More upsertDeployment examples

The following examples show upsertDeployment used for a few other common, narrower use cases.

Deploy a pre-built image from CI/CD

This approach is useful when you need to integrate with systems that can’t use the Astro CLI directly.

1mutation {
2 upsertDeployment(
3 workspaceUuid: "<workspace-uuid>"
4 clusterId: "<cluster-id>"
5 releaseName: "my-deployment"
6 image: "quay.io/myorg/airflow:v1.2.3"
7 runtimeVersion: "12.1.0"
8 deployRevisionDescription: "CI/CD Pipeline Deploy"
9 ) {
10 id
11 status
12 }
13}

The mutation accepts the following fields:

  • workspaceUuid: The ID of the Workspace that contains the Deployment. You can provide workspaceLabel instead. One of the two is required.
  • clusterId: The ID of the cluster that hosts the Deployment.
  • releaseName: The release name of your Deployment, following the pattern spaceyword-spaceyword-4digits. For example, infrared-photon-7780.
  • image: The full image path including registry, repository, and tag. The image must be accessible from your Astro Private Cloud data plane.
  • runtimeVersion: The Astro Runtime version that the image is based on. For example, 12.1.0.
  • deployRevisionDescription: An optional description for the deploy revision, useful for tracking deploys in the APC UI.

For more information about deploying custom images with the APC API, see Configure a custom image registry.

Configure NFS Dag deployment

Use upsertDeployment to configure a Deployment’s Dag deployment mechanism as an NFS volume mount:

1mutation {
2 upsertDeployment(
3 workspaceUuid: "<workspace-uuid>"
4 label: "my-deployment"
5 dagDeployment: {
6 type: volume
7 nfsLocation: "192.168.0.1:/dags"
8 }
9 ) {
10 id
11 releaseName
12 }
13}

For the full NFS setup, see Deploy Dags with NFS.

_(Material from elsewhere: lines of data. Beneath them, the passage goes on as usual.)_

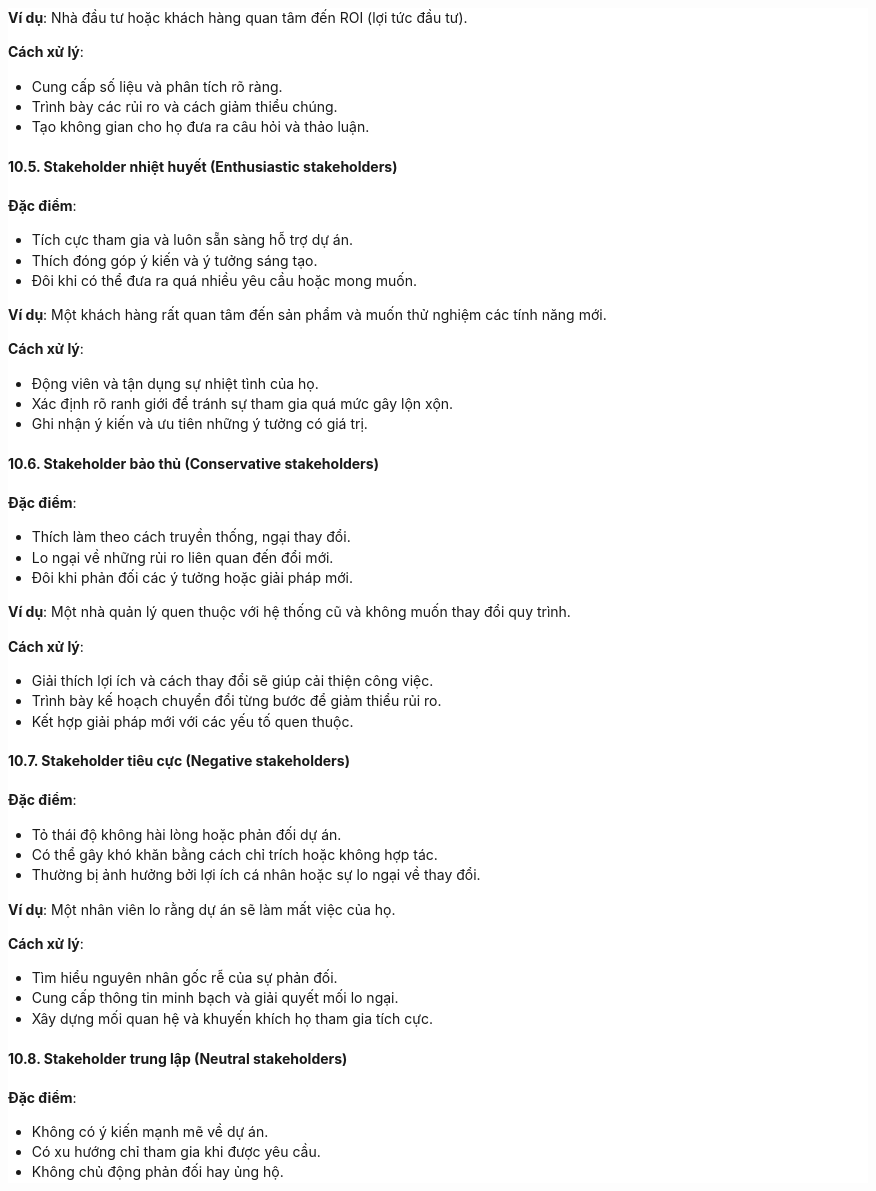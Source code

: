 **Ví dụ**: Nhà đầu tư hoặc khách hàng quan tâm đến ROI (lợi tức đầu tư).  

**Cách xử lý**:
- Cung cấp số liệu và phân tích rõ ràng.  
- Trình bày các rủi ro và cách giảm thiểu chúng.  
- Tạo không gian cho họ đưa ra câu hỏi và thảo luận.  

#### 10.5. Stakeholder nhiệt huyết (Enthusiastic stakeholders)

**Đặc điểm**:
- Tích cực tham gia và luôn sẵn sàng hỗ trợ dự án.  
- Thích đóng góp ý kiến và ý tưởng sáng tạo.  
- Đôi khi có thể đưa ra quá nhiều yêu cầu hoặc mong muốn.  

**Ví dụ**: Một khách hàng rất quan tâm đến sản phẩm và muốn thử nghiệm các tính năng mới.  

**Cách xử lý**:
- Động viên và tận dụng sự nhiệt tình của họ.  
- Xác định rõ ranh giới để tránh sự tham gia quá mức gây lộn xộn.  
- Ghi nhận ý kiến và ưu tiên những ý tưởng có giá trị.  

#### 10.6. Stakeholder bảo thủ (Conservative stakeholders)

**Đặc điểm**:
- Thích làm theo cách truyền thống, ngại thay đổi.  
- Lo ngại về những rủi ro liên quan đến đổi mới.  
- Đôi khi phản đối các ý tưởng hoặc giải pháp mới.  

**Ví dụ**: Một nhà quản lý quen thuộc với hệ thống cũ và không muốn thay đổi quy trình.  

**Cách xử lý**:
- Giải thích lợi ích và cách thay đổi sẽ giúp cải thiện công việc.  
- Trình bày kế hoạch chuyển đổi từng bước để giảm thiểu rủi ro.  
- Kết hợp giải pháp mới với các yếu tố quen thuộc.  

#### 10.7. Stakeholder tiêu cực (Negative stakeholders)

**Đặc điểm**:
- Tỏ thái độ không hài lòng hoặc phản đối dự án.  
- Có thể gây khó khăn bằng cách chỉ trích hoặc không hợp tác.  
- Thường bị ảnh hưởng bởi lợi ích cá nhân hoặc sự lo ngại về thay đổi.  

**Ví dụ**: Một nhân viên lo rằng dự án sẽ làm mất việc của họ.  

**Cách xử lý**:
- Tìm hiểu nguyên nhân gốc rễ của sự phản đối.  
- Cung cấp thông tin minh bạch và giải quyết mối lo ngại.  
- Xây dựng mối quan hệ và khuyến khích họ tham gia tích cực.  

#### 10.8. Stakeholder trung lập (Neutral stakeholders)

**Đặc điểm**:
- Không có ý kiến mạnh mẽ về dự án.  
- Có xu hướng chỉ tham gia khi được yêu cầu.  
- Không chủ động phản đối hay ủng hộ.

Skip Airflow database provisioning

To use pre-existing or managed databases, set skipAirflowDatabaseProvisioning to true in the upsertDeployment mutation:

1mutation {
2 upsertDeployment(
3 workspaceUuid: "<workspace-uuid>"
4 label: "<my-deployment-label>"
5 skipAirflowDatabaseProvisioning: true
6 ) {
7 id
8 }
9}

When using external databases, provide the connection string in your Deployment configuration. For complete setup steps with connection string examples, see Bring your own Airflow database.